Filter these entries down to lines holding "sqrt".

☆ ☆ ☆ ☆

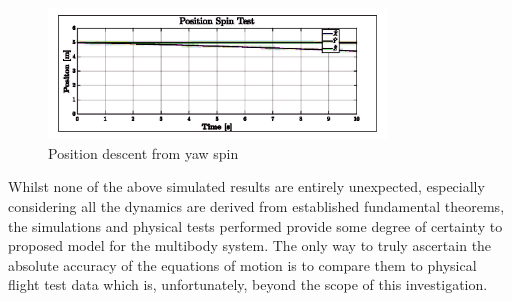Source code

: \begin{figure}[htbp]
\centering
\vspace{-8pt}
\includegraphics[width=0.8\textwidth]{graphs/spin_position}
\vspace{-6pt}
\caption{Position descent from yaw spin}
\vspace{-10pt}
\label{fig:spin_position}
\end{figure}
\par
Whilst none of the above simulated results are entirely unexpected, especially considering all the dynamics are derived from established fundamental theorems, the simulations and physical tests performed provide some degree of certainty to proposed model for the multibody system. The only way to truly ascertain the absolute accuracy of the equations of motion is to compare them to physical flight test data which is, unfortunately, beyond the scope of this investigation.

☆ ☆ ☆ ☆

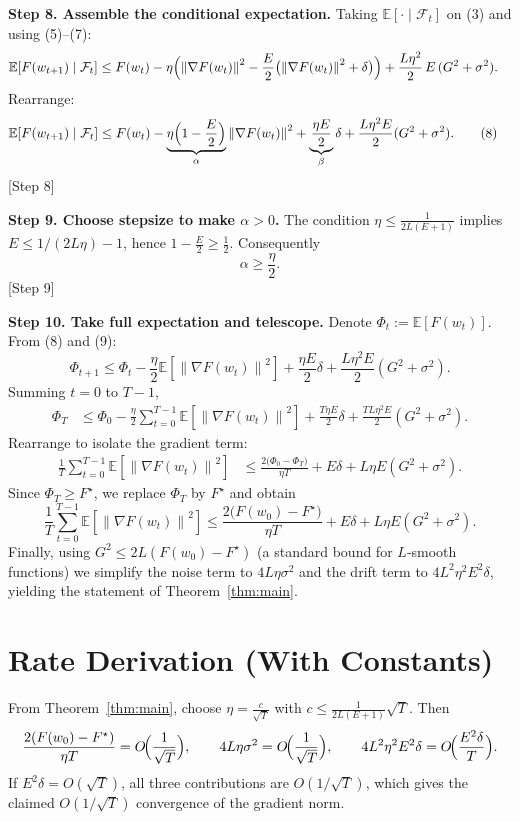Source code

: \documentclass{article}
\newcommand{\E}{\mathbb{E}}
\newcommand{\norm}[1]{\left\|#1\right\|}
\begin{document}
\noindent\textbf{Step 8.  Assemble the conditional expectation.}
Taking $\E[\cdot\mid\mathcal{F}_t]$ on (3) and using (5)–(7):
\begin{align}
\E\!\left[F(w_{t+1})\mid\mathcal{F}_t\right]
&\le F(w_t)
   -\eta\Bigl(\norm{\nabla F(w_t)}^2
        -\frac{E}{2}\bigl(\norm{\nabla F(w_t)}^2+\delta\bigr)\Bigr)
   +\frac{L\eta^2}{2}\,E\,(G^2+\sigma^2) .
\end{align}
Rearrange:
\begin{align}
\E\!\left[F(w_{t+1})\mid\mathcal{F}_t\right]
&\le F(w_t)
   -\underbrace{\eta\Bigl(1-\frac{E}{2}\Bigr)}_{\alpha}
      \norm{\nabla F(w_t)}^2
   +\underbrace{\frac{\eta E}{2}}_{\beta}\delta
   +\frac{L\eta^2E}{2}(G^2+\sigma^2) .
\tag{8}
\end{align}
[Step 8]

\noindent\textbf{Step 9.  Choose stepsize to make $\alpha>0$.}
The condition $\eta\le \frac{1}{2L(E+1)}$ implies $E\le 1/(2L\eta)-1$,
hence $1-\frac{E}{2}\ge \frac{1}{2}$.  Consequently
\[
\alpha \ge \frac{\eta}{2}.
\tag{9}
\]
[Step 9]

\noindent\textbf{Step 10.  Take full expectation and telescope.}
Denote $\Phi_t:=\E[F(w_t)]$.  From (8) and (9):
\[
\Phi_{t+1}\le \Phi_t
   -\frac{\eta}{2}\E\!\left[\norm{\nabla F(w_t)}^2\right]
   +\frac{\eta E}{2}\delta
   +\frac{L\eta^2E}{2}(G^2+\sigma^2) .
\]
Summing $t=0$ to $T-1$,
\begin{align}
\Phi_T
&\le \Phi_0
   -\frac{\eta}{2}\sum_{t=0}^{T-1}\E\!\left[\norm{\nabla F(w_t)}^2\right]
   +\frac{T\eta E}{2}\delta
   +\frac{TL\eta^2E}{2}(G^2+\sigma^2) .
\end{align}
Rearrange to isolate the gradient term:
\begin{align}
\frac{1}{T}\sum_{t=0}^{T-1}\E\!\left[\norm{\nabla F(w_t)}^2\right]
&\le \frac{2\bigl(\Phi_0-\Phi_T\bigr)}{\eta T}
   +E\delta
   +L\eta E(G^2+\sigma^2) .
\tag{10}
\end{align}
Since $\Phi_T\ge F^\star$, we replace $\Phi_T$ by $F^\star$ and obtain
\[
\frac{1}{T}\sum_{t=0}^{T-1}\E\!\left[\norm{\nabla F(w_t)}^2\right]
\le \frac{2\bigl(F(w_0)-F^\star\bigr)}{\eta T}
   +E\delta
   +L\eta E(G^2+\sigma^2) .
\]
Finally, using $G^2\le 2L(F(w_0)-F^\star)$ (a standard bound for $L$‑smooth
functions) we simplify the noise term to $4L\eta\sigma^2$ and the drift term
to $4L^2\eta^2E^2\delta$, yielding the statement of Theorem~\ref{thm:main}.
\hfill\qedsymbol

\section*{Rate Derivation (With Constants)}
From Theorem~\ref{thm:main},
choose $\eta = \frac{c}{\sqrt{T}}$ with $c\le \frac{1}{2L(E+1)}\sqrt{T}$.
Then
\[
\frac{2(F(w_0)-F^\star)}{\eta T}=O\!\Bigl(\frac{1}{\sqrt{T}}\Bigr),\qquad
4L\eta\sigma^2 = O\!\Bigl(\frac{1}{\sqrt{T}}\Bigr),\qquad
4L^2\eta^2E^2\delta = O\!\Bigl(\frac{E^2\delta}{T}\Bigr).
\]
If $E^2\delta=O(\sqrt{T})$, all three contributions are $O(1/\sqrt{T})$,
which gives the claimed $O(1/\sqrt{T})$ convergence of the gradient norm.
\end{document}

☆ ☆ ☆ ☆

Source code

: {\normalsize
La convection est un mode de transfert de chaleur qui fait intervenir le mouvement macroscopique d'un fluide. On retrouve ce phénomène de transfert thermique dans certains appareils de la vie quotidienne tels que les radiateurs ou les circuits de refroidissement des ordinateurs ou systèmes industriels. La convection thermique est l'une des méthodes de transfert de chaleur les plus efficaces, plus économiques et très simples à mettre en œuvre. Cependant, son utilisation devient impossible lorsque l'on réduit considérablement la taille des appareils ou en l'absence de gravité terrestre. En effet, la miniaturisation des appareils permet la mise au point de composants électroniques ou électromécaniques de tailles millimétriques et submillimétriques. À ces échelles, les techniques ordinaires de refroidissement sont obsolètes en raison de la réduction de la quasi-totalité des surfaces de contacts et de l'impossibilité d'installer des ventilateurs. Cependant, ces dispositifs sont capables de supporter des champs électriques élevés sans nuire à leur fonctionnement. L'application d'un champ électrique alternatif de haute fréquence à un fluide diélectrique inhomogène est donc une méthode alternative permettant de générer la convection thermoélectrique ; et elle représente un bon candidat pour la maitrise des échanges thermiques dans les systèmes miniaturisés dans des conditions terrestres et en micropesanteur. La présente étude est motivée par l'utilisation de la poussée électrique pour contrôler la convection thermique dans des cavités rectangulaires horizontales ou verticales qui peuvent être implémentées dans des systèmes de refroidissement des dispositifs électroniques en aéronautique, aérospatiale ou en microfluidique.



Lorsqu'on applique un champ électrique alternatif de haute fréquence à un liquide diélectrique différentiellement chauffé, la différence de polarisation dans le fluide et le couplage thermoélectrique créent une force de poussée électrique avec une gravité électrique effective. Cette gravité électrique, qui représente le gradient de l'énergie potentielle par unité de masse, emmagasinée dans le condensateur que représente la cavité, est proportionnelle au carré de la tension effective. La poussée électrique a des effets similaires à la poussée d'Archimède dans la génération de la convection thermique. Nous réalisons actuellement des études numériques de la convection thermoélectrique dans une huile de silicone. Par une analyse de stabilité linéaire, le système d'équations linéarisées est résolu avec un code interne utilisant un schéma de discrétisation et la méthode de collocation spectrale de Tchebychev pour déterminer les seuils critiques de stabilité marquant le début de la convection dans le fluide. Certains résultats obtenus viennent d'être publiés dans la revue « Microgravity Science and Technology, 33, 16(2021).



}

☆ ☆ ☆ ☆

Written reply –
choose $\eta = \frac{c}{\sqrt{T}}$ with $c\le \frac{1}{2L(E+1)}\sqrt{T}$.
\frac{2(F(w_0)-F^\star)}{\eta T}=O\!\Bigl(\frac{1}{\sqrt{T}}\Bigr),\qquad
4L\eta\sigma^2 = O\!\Bigl(\frac{1}{\sqrt{T}}\Bigr),\qquad
If $E^2\delta=O(\sqrt{T})$, all three contributions are $O(1/\sqrt{T})$,
which gives the claimed $O(1/\sqrt{T})$ convergence of the gradient norm.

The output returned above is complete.